2015年6月30日星期二

Indian utility NTPC to invite bids for dollar-based solar contracts


  • US Dollars
    Indian State utility NTPC, will award tenders for between 500MW-1GW this month under dollar-based bidding. Flickr: Miran Rijavec
The Indian government is set to invite bids for dollar-based solar power contracts in order to encourage foreign investment in its ambitious solar programme, according to reports.
State-utility National Thermal Power Corporation (NTPC), will award tenders for between 500MW-1GW this month, Ministry of New and renewable Energy joint secretary Tarun Kapoor toldBloomberg in New Delhi.
The contracts will pay the rupee equivalent of the dollar tariff determined by the bidding. Meanwhile NTPC will also create a fund to manage the currency risk it takes on.
Kapoor told reporters that the dollar-linked tariffs could reduce developers' borrowing costs by around a third by dropping solar tariffs down by a similar fraction.
Jasmeet Khurana, senior consulting manager at analyst firm, Bridge to India, told PV Tech that tariff-based bidding is in the pipeline, which will be followed by viability gap funding. NTPC has to allocate 3,000MW of solar projects via this tariff-based bidding, of which around 1,420MW has already been allocated.
For the next 1,580MW, Khurana said dollar-based bidding is likely to make up part of that amount. He was not able to confirm a timeline for this bidding process.
He added such bidding “makes a lot of sense” from an international developer’s perspective, because another entity is able to take the currency risk away from the developer on top of the lower original costs of hedging when a public company or the government is involved.
Power minister Piyush Goyal had proposed the dollar tariff in a recent speech claiming it could encourage foreign investment and help “keep the cost of solar power very reasonable”.

India’s cabinet recently approved the country’s 100GW solar capacity target by 2022, as well as approving plans for the Solar Power Corporation of India (SECI), the main driver for the State’s National Solar Mission, to become a commercial entity and take on projects for other renewable energy technologies under the name Renewable Energy Corporation of India (RECI).

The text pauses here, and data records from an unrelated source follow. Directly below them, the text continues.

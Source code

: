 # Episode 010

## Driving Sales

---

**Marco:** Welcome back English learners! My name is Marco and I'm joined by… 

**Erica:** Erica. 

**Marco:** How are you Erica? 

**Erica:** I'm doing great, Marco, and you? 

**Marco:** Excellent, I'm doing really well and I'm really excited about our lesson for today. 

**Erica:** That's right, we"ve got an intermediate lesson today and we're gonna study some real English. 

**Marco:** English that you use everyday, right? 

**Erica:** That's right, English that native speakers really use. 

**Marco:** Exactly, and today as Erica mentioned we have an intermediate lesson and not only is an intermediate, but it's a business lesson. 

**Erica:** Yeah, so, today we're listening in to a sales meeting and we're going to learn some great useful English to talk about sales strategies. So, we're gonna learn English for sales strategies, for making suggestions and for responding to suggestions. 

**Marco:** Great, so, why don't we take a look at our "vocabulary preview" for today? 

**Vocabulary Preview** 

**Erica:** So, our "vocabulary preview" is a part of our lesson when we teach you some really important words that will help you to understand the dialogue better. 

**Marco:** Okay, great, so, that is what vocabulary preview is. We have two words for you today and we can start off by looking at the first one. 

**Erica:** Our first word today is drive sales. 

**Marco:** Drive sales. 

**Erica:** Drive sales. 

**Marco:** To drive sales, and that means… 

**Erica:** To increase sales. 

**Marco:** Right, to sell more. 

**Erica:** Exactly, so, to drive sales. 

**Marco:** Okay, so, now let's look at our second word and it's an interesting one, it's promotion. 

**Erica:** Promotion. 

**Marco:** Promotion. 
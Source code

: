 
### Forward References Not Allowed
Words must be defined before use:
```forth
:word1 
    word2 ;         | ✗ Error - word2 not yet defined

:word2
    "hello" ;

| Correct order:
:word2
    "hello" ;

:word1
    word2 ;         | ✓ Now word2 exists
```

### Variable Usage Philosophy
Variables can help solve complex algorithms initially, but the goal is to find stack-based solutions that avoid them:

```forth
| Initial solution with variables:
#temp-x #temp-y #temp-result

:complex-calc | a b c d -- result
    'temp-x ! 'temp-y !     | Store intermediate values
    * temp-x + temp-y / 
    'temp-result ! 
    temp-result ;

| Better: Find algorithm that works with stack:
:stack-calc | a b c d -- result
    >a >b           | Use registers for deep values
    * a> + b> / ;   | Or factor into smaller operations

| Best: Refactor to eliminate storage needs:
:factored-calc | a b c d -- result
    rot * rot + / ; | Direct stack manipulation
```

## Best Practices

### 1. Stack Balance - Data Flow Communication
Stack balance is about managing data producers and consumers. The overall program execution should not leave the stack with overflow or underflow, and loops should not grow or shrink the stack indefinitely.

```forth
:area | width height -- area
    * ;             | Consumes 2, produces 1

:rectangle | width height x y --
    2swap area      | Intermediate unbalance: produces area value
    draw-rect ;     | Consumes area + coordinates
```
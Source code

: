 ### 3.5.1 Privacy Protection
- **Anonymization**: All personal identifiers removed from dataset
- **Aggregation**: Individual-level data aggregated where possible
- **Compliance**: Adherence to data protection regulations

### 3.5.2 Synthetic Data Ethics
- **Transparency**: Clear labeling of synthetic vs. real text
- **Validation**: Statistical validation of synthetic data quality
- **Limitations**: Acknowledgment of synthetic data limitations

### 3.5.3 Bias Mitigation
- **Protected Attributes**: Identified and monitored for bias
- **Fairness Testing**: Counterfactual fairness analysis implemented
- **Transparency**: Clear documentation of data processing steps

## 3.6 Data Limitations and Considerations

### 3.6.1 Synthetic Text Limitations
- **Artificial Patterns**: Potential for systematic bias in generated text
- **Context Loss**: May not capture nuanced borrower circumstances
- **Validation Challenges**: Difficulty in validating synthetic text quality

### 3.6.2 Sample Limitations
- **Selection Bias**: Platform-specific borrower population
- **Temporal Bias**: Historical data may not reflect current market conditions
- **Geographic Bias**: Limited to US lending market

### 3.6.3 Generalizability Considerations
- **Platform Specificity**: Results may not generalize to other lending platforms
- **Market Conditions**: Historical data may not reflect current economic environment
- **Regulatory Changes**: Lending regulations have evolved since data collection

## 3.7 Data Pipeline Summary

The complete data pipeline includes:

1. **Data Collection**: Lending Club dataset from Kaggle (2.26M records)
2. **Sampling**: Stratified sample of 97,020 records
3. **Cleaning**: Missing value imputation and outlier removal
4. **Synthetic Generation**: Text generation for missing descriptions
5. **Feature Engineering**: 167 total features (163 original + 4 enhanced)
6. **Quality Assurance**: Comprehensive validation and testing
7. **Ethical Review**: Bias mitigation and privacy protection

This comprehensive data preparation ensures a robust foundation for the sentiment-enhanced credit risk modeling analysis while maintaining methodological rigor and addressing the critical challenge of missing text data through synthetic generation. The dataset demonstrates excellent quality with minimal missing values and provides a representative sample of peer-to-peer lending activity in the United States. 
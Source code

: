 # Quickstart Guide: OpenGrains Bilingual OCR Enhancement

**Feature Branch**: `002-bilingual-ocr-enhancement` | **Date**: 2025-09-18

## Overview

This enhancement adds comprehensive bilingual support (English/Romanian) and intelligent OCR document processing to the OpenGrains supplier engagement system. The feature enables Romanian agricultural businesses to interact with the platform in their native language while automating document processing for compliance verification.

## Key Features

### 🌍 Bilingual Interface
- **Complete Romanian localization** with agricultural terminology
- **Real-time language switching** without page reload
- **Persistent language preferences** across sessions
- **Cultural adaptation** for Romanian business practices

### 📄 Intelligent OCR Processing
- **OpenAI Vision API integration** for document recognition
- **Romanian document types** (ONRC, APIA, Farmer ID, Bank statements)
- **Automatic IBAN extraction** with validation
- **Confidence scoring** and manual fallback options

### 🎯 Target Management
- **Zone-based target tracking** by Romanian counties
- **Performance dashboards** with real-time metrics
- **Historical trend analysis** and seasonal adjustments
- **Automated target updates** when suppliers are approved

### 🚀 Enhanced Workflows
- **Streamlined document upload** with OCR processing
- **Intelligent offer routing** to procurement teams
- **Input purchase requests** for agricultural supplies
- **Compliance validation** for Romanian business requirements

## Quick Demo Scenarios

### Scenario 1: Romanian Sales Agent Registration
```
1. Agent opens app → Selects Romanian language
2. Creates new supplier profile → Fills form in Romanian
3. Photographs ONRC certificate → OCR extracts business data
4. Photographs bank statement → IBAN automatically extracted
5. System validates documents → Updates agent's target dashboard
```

Khurana said that until now SECI has been facilitating project allocation, but needs to become a commercial entity and full solar developer so that the organisation does not “fade away” as the market matures. Responsibility for the national solar mission will is now split between SECI and NTPC.

Khurana said the transformation of SECI to its new role as RECI should not have an effect on the solar market.

Last week, Japanese telecoms provider-turned solar developer Softbank announced the first major foreign investment of US$20 billion in renewable energy in India, which would include all aspects of solar energy development, marking a significant “game changer” for India’s solar goals.